İmparator Bâyezid'den habersiz kale tamiri yaptırırken, oğlu İkinci Manuel Paleogolos Osmanlı Ordusu'nda savaşlara katılıyordu. Yaptığı işten haber alındı ve Bâyezid "derhal dedi, bütün tahkimatı eski haline getireceksin; yoksa oğlunun gözlerine mil çektiririm" Bu tehdit tesirini gösterdi. Bütün emek ve masraftan boşa giden İmparator'un acıklı hali elbette kendi tarafı için dayanılmaz bir durumdur. Yıldırım Bâyezid kendi milletinin istikbalini düşünüyor, acınacak vaziyete zemin hazırlamaktansa acımasız olmayı yeğliyordu.
Bizans'ın İmparatoru ihtiyardı. Başına gelen elemleri kaldıracak takati yoktu. Surların yıktırılmasından sonra kendi de yıkıldı. Onun ölümü duyulur duyulmaz Bâyezid'in yanında rehine olarak bulunan oğlu İkinci Manuel Bursa'dan gizlice İstanbul'a kaçtı ve babasından boşalan tahta oturdu. Kendi açısından haklılık sayılabilse bile, Bâyezid yönünden bir yanlışlık yapmıştı. İzin istemesi gerekirdi Manuel'in. İzinsiz hareketine sinirlenen Yıldırım Bâyezid, hemen bir elçi gönderdiği Manuel'e ağır bir nota verdi:
"Eğer emirlerime itaat edip rahat yaşamak istiyorsan şehrin kapılarını kapatır, içeride istediğin gibi saltanat sürersin. Şehir haricinde ne varsa hepsi benimdir." dedi. Ayrıca, İstanbul'da bir Türk Mahallesi, bir cami ve bir mahkeme kurulması, buraya tayin edilecek Kadı ile Türkler'in davalarının görülmesi Bâyezid'in emirlerinden idi. Ve daha önce ödenen haraca devam edilmesi...
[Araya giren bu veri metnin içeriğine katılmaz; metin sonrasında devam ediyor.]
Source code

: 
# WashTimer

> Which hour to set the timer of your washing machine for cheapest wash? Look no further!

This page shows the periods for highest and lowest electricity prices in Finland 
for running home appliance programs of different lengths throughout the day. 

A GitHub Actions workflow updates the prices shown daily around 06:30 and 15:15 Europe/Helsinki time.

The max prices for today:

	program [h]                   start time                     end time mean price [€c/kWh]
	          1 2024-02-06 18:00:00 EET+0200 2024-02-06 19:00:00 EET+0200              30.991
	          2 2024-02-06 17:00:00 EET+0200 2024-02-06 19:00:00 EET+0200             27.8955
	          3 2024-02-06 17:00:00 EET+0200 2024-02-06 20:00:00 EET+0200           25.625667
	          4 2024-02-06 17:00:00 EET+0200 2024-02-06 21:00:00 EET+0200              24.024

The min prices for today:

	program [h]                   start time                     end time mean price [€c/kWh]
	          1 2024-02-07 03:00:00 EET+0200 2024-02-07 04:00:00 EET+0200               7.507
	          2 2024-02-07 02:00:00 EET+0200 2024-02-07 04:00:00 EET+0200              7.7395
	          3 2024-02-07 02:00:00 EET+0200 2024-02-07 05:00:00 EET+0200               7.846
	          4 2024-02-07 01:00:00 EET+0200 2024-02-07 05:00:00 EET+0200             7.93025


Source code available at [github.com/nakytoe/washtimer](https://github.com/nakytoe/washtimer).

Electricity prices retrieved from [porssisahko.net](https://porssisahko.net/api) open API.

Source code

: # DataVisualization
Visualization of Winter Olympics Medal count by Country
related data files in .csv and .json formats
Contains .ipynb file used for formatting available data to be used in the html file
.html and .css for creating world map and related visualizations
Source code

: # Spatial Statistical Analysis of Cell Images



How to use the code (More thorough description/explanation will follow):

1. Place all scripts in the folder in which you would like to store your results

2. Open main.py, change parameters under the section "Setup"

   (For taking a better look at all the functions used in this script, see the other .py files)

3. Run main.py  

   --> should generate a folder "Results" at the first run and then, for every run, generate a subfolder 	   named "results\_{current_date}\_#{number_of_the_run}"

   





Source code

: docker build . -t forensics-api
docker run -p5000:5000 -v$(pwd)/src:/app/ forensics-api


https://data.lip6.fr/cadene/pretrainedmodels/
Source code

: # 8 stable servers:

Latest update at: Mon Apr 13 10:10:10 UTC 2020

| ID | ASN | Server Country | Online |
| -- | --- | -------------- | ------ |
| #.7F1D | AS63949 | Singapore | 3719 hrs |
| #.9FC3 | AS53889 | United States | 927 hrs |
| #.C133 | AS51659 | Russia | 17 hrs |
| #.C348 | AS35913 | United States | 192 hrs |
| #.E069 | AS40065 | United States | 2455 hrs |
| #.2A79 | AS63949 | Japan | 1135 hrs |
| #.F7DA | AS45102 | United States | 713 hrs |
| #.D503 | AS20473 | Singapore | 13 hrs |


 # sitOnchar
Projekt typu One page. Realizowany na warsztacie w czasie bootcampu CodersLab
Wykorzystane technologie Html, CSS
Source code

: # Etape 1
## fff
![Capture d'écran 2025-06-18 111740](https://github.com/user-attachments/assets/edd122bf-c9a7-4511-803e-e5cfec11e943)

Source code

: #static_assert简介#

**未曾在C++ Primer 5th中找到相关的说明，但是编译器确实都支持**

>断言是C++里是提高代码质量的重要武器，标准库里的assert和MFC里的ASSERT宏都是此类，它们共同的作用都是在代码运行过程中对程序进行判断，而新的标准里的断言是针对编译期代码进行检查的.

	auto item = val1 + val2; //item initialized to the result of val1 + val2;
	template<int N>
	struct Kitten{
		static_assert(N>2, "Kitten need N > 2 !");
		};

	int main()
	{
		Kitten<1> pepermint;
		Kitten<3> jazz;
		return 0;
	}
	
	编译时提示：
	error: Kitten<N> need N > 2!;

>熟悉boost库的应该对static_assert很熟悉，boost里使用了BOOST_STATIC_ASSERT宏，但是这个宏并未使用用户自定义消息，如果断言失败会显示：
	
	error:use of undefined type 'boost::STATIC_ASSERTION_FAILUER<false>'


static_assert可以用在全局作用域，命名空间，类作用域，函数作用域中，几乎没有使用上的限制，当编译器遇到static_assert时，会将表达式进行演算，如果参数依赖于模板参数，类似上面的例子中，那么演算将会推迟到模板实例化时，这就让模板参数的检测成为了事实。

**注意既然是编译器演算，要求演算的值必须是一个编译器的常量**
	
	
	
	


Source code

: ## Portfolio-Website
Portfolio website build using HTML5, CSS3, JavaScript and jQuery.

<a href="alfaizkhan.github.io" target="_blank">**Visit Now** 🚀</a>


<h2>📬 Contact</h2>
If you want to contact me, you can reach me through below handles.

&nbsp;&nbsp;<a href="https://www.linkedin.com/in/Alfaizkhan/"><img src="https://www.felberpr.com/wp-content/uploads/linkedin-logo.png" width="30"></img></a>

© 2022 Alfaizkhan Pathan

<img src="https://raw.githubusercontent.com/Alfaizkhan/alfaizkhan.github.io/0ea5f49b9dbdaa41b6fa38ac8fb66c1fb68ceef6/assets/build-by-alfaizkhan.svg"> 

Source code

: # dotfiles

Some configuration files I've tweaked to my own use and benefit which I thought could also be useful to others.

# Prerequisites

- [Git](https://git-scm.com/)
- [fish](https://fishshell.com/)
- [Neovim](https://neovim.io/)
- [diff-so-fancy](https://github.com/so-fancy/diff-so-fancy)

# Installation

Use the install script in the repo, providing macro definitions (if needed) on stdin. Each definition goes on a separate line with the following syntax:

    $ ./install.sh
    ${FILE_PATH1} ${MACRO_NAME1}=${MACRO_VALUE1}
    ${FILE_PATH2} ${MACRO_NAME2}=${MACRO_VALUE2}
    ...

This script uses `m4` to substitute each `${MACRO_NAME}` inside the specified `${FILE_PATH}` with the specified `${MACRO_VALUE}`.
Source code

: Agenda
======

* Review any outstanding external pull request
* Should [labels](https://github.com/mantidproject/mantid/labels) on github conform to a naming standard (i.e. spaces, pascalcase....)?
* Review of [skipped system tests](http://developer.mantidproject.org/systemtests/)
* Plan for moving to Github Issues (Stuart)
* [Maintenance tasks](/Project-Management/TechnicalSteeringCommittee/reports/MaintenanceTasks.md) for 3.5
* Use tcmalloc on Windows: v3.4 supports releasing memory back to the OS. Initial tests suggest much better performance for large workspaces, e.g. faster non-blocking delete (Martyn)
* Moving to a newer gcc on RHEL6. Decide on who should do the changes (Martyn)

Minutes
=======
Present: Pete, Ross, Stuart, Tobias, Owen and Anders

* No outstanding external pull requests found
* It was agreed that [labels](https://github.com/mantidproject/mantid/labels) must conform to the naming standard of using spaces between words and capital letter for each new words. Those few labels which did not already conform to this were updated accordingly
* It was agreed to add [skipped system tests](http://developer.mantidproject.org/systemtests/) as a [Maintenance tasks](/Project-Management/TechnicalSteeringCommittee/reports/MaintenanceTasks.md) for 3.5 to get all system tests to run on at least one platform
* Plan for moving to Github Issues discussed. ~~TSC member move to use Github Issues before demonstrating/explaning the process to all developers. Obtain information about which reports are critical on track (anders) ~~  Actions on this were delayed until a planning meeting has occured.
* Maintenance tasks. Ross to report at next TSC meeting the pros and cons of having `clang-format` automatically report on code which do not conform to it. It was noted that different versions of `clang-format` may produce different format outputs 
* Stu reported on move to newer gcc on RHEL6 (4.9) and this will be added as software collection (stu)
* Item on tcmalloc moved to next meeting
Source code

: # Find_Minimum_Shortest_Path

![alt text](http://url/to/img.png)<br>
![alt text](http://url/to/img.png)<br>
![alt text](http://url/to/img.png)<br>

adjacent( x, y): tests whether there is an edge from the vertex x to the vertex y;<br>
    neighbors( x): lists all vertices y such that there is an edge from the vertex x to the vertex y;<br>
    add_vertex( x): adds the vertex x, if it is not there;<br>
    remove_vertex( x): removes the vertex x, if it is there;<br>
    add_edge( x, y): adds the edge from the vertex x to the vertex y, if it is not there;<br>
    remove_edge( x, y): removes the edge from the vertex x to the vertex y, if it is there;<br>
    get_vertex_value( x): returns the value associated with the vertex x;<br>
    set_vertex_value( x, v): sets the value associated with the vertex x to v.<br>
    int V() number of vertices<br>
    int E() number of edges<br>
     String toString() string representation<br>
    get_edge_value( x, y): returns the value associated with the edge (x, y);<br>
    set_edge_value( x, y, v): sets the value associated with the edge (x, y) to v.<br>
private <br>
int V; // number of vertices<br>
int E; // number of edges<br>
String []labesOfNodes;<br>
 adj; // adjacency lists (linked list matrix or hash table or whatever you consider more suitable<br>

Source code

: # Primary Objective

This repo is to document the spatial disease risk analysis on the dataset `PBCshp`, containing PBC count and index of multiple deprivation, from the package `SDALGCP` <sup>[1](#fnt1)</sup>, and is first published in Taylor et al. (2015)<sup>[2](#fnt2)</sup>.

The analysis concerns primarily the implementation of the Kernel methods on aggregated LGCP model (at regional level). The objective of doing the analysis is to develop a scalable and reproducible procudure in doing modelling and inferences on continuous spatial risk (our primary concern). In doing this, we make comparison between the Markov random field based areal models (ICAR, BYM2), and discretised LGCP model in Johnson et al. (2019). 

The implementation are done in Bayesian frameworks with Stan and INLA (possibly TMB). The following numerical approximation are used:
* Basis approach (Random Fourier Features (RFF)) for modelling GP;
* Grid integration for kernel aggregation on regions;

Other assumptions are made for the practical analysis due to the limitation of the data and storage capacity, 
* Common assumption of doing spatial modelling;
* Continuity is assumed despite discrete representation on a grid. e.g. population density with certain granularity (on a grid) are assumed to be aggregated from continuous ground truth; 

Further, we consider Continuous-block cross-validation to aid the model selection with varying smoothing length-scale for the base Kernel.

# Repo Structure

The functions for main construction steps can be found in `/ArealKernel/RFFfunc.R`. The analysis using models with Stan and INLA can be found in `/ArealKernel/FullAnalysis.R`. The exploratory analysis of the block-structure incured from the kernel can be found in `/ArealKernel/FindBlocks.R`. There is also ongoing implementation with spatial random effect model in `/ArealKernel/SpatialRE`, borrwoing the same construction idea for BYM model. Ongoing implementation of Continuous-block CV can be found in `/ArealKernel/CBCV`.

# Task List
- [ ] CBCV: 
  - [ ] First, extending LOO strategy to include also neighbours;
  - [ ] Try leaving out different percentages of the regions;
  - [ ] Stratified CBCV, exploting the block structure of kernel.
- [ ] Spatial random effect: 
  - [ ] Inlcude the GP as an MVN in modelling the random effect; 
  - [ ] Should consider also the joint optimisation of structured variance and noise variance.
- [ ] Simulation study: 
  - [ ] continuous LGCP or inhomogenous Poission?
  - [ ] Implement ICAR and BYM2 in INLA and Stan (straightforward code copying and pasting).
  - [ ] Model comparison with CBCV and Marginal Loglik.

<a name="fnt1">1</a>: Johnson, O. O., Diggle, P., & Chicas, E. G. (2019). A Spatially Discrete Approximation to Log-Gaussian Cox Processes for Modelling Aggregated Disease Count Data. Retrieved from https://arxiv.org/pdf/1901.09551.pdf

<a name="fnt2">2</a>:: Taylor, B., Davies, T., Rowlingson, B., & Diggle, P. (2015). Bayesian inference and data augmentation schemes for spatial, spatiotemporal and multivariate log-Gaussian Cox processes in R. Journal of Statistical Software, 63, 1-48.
İstanbul'un İlk Muhasarası (1391)
Yeni İmparator Bâyezid'in isteklerini önemsemedi. Bâyezid blöf yapmamıştı; bunu ispat için ordusunu İstanbul üzerine yürüttü. Şehrin etrafını Bizanslılar'dan temizlediler. Kale duvarları arasına hapsedilen insanlar sıkıntılı günler yaşamaya başladı. Muhasaranın yedi ay sürmesi Bizans'ı kıtlıkla boğuşma durumunda bıraktı. İmparator hatasını anladığında, çekilen acıların telafisi imkânını araştırmaya başladı.
İmparator'un çare arayışı ve Yıldırım Bâyezid'in İstanbul'u devamlı daralan bir çember gibi sıkması sürüp gidiyordu. Bu arada Macar Kralı Sigismond Bulgaristan'a hücuma hazırlanıyordu. Sultan Bâyezid durumdan haberdar olunca Rumeli'ye asker göndermek lüzumunu düşünüyordu. İmparator, her halükârda, boğazını sıkan kuvvetli mengenenin gevşemesi için fedakârlığa hazırdı. Yeniden görüşülen ve anlaşmaya varılan duruma göre:
Bizans 700 ev verecek, bununla bir Türk mahallesi kurulacak. Sirkeci'de bir mahkeme ve buraya Osmanlı Devleti'nin Kadı tayini. Bir cami yapılması. Önceki İmparator'un ödediği haracın devam ettirilmesi, şehir dışındaki bağlardan bostanlardan elde edilen hâsılatın onda birinin Osmanlı hazinesine terki. Sade bu kadar değil. Bir Türk askeri mıntıkası ve burada 6000 kişilik Türk garnizonu yerleştirilmesi varılan anlaşmanın gereklerinden idi. Bundan sonra İstanbul, "sun'i" bağımsızlığını böyle devam ettirecek. Türk tarafı da dâimi sahiplenmek için her an fırsat bekleyecek.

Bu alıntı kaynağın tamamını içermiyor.